_What the exercise asks_: Take from the data every line in which the word "append" is found.

--- START ---

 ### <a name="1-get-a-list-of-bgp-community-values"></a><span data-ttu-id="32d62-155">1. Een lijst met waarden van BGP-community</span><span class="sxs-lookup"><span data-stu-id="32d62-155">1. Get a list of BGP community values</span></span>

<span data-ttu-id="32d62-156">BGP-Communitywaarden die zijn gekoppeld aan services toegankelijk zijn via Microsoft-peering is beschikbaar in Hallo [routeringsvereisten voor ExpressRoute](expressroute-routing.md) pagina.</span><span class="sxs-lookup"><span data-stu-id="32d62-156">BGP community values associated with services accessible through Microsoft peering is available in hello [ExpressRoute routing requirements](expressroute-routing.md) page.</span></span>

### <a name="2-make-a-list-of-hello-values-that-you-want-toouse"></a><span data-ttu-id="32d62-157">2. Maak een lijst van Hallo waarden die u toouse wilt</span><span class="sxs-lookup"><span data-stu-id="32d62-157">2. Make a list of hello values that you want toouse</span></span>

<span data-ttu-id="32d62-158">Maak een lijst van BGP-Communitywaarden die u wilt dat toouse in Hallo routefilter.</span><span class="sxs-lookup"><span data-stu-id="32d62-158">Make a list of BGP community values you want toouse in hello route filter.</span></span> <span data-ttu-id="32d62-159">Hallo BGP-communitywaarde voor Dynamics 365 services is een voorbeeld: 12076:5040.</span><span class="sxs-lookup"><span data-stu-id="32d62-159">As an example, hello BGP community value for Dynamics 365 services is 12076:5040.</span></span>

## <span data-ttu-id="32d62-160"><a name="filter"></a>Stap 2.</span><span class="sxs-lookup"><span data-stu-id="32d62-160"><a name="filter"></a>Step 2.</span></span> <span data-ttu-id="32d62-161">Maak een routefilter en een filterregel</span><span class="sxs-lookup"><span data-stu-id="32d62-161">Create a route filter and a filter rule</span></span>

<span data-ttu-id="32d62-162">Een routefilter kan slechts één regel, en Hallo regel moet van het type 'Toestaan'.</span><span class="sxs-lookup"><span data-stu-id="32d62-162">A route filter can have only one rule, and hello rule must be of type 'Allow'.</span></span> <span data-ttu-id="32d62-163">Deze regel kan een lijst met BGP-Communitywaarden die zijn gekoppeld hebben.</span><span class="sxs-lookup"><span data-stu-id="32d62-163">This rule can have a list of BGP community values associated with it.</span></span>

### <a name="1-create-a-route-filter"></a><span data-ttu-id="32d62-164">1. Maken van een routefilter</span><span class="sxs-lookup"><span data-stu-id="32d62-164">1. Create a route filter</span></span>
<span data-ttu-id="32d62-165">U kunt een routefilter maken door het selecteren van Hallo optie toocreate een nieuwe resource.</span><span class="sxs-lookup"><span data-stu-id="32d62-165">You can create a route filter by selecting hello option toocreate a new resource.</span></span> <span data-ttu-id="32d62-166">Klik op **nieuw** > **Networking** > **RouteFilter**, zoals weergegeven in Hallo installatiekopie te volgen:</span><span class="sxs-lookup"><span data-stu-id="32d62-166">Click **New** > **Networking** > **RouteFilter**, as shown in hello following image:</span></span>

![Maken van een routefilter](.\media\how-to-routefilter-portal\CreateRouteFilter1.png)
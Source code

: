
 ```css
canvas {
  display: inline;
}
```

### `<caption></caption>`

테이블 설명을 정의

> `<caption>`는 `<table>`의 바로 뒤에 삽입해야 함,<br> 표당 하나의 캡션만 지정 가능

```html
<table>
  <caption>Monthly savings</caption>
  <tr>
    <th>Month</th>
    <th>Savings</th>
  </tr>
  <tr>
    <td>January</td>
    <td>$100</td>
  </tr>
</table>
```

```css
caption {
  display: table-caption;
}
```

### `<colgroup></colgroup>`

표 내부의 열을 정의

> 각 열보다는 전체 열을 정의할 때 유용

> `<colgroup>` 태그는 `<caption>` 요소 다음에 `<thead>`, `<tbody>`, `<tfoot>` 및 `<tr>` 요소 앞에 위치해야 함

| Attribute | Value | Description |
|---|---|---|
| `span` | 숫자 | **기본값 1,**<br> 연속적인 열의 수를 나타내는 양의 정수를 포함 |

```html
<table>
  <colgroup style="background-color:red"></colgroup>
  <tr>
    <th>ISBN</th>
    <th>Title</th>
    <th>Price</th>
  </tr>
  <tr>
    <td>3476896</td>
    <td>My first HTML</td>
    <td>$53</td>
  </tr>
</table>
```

--- END ---
--- START ---

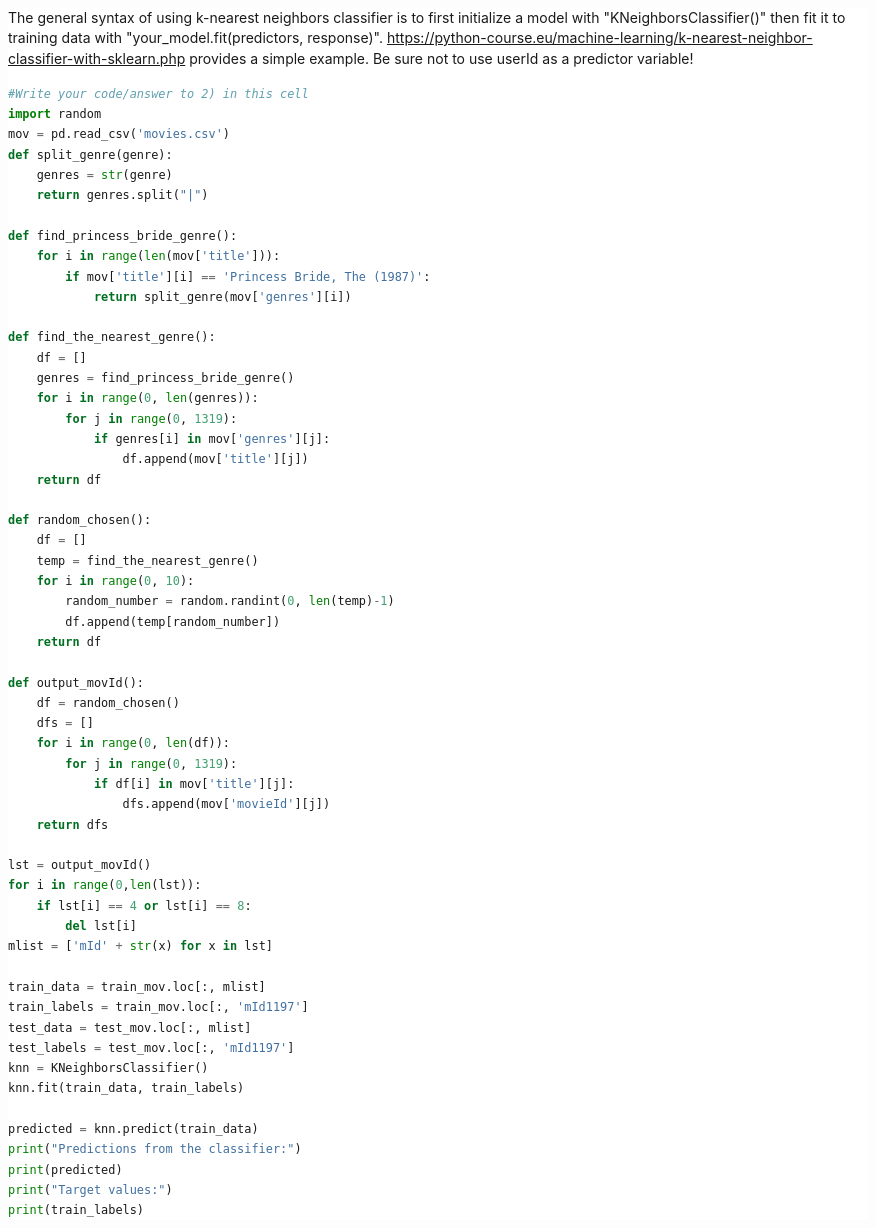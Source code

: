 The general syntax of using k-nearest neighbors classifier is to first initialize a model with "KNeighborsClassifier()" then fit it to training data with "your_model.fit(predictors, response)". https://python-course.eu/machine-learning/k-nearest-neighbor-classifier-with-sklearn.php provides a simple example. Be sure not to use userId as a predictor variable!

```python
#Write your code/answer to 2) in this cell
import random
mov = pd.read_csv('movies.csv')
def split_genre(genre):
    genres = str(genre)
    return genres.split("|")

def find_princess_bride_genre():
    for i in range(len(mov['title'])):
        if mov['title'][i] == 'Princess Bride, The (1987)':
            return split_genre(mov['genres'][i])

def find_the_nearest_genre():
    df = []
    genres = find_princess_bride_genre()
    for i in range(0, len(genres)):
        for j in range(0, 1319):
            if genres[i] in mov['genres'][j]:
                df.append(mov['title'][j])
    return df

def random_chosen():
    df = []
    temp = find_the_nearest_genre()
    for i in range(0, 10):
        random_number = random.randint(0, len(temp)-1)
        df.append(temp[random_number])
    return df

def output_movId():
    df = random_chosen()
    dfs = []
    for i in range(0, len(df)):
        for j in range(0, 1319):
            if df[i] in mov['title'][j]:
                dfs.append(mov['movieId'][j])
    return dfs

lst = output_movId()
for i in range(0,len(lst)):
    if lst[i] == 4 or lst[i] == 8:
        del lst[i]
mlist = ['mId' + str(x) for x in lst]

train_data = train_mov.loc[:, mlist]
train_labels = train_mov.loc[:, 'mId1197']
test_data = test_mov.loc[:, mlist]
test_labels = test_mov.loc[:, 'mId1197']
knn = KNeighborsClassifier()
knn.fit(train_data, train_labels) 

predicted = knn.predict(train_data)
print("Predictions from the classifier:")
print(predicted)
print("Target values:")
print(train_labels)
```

--- END ---
--- START ---

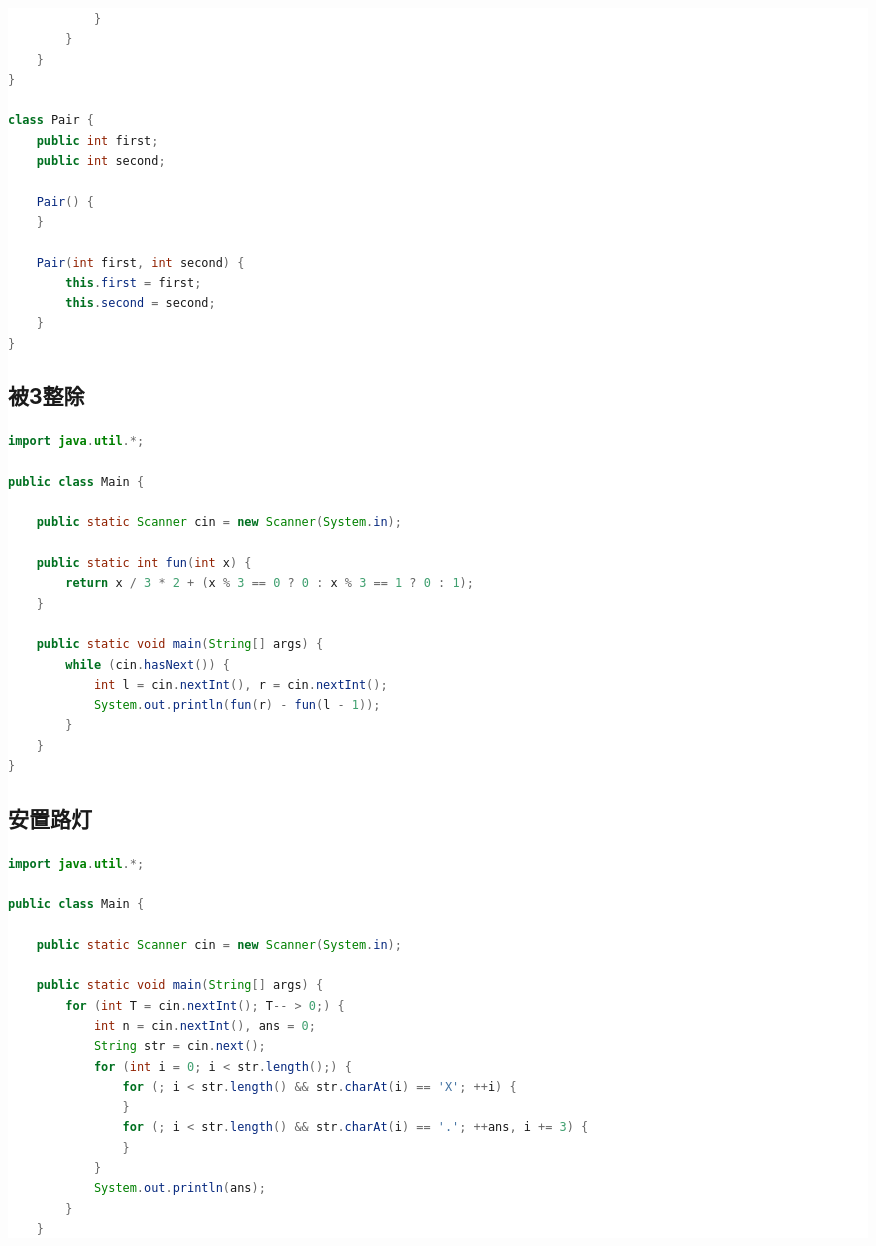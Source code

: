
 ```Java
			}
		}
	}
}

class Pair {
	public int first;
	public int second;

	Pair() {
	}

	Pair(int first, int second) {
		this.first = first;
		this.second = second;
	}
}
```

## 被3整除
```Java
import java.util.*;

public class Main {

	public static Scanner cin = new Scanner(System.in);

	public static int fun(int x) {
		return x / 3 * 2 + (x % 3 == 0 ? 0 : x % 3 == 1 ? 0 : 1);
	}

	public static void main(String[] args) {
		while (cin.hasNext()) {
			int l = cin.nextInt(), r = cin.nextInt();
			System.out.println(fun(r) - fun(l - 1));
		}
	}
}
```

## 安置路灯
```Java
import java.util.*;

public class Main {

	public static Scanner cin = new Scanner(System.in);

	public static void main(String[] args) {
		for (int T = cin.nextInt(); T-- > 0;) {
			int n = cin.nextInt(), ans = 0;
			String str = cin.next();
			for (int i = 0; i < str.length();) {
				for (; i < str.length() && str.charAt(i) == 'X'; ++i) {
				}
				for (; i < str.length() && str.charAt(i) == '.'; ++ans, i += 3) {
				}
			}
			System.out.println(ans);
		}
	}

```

--- END ---

_Result of this exercise_:
                df.append(mov['title'][j])
        df.append(temp[random_number])
                dfs.append(mov['movieId'][j])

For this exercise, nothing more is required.